I might be suffering from social media overload. In the past, I've used social media networks as a way to keep up to date with both what my friends/acquaintances are up to and follow updates from certain news sources. This has mainly been through Facebook and reddit 1. Now I'm starting to find that the rate of return from visiting these sites has fallen below a threshold where I no longer feel that visiting them produces value. Now you may say "you're doing it wrong!" and that social media is about entertainment, not productivity and you're certainly right. However, I had set up my social networking accounts with enough variety in the sources they display that every time I would visit their newsfeeds, I would find something new to learn.

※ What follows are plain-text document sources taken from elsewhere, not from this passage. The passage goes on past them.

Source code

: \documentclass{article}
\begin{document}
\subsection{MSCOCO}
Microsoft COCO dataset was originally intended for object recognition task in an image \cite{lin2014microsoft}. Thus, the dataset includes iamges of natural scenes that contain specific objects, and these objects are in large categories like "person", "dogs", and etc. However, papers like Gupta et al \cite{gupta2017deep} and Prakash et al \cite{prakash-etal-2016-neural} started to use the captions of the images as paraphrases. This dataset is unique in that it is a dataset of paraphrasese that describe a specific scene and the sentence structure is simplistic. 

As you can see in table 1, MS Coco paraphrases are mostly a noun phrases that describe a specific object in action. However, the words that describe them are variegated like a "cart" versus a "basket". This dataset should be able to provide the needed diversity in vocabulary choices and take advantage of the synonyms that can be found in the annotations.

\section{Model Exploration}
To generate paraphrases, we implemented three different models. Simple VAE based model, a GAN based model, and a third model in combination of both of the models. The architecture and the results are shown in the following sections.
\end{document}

But lately I've found that the content and layout of the newsfeeds no longer prioritise the things I want to see. I never really wanted to see pictures of food or check-ins or lists of the same as-old-as-the-hills reaction GIFs. For a long time, I felt that this aspect of the web puts undue emphasis on visuals and videos, which is very frustrating to a text person like me. I like, no..., love reading and writing. I take joy in playing with words, using idioms, and crafting unspoken, never-before-seen sentences. Places like Facebook are not the right venue for me to indulge in that. I have toyed with the idea of scoring posts based on the complexity of their grammatical constructions, but I don't know if it is worth the time.
The essential point that keeps me from enjoying social media use is that it is very disorganised. I could try to put in work by organising people into lists, but any such lists are going to lack granularity. People are complex and multi-faceted and it would be a disservice to group them so indiscriminately. There may, however, be a way to cluster posts in a way that is useful, but this will require playing with the data. I may do that someday.
But not now. Right now, I've blocked myself from social media on my computer. Since my computer is where I work, I need to isolate my work area from something that is decidedly non-work. And I feel better for it.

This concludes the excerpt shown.